#### [HOW TO COMPLETE THIS TASK]
Look through the data below. Pick out the lines holding the string "interior".
* * *
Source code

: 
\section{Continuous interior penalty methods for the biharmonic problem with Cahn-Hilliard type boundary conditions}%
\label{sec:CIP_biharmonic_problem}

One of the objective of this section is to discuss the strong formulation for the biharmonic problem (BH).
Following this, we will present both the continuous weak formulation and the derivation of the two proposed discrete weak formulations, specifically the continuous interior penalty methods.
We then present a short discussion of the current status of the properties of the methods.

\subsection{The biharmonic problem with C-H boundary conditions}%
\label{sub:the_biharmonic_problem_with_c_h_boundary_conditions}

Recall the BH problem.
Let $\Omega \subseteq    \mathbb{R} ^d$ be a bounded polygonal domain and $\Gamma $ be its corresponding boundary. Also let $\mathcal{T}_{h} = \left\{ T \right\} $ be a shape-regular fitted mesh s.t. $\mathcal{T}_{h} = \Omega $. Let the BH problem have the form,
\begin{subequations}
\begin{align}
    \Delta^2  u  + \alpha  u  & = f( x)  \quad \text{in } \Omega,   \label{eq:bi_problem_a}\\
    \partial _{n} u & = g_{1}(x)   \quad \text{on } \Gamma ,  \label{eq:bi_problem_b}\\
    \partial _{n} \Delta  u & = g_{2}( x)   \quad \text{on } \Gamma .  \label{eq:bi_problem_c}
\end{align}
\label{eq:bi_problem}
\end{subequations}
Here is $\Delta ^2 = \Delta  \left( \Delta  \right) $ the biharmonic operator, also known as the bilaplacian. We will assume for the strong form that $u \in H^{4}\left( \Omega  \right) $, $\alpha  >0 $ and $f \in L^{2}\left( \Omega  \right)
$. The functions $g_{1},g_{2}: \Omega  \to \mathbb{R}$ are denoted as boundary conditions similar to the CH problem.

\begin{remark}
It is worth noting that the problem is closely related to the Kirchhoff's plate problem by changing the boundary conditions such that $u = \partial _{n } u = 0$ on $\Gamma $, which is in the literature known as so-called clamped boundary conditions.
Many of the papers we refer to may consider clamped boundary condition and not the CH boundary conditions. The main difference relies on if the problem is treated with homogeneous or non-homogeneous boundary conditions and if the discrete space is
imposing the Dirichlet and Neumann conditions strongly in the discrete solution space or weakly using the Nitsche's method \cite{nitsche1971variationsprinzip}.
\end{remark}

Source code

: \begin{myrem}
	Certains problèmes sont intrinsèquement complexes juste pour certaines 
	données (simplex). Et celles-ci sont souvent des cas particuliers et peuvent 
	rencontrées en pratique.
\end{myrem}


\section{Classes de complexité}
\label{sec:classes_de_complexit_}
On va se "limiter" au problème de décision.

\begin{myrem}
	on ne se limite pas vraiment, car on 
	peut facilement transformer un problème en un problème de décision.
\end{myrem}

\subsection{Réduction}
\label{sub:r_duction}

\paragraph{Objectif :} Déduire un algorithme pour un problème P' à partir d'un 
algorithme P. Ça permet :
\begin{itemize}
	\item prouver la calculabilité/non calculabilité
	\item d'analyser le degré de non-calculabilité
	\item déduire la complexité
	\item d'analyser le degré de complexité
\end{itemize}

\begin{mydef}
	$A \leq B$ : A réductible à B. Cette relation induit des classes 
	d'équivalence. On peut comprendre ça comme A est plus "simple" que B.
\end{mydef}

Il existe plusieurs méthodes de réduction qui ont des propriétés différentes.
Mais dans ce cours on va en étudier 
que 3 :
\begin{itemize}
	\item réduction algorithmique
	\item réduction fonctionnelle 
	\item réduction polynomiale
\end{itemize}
* * *
#### [ANSWER BELOW]
\section{Continuous interior penalty methods for the biharmonic problem with Cahn-Hilliard type boundary conditions}%
Following this, we will present both the continuous weak formulation and the derivation of the two proposed discrete weak formulations, specifically the continuous interior penalty methods.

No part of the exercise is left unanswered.